**WORK INSTRUCTIONS**: Copy each line from the records below in which the word "Blueprint" is found.

**GIVEN DATA**:
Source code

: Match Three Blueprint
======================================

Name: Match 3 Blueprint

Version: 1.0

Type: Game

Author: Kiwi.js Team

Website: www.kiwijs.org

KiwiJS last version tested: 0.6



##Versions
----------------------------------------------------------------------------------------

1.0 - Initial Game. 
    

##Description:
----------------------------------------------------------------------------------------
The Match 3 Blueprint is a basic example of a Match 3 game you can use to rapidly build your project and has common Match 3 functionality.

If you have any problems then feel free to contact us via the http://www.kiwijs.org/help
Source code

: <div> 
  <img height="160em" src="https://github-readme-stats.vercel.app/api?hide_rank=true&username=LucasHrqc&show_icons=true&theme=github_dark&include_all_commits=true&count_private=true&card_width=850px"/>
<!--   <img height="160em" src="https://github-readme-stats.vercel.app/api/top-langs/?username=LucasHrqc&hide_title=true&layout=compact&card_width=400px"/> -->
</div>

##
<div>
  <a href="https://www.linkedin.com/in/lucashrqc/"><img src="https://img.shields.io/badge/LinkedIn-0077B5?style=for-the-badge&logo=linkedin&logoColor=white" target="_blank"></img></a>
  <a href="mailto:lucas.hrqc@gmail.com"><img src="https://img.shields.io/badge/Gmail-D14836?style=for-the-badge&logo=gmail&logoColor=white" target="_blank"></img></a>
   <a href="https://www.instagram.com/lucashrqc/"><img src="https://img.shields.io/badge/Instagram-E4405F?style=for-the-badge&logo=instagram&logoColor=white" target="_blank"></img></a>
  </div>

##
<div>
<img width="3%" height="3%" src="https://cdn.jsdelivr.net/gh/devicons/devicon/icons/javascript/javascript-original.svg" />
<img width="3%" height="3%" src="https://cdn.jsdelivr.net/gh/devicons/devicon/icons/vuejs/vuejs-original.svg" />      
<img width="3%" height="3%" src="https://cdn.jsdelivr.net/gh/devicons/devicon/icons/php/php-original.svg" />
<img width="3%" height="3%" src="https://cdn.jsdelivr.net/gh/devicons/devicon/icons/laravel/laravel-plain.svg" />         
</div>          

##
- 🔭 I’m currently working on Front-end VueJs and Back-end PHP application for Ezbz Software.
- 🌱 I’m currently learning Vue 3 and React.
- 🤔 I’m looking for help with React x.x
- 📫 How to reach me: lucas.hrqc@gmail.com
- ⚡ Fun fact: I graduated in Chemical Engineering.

**PROBLEM SOLUTION**:
: Match Three Blueprint
Name: Match 3 Blueprint
The Match 3 Blueprint is a basic example of a Match 3 game you can use to rapidly build your project and has common Match 3 functionality.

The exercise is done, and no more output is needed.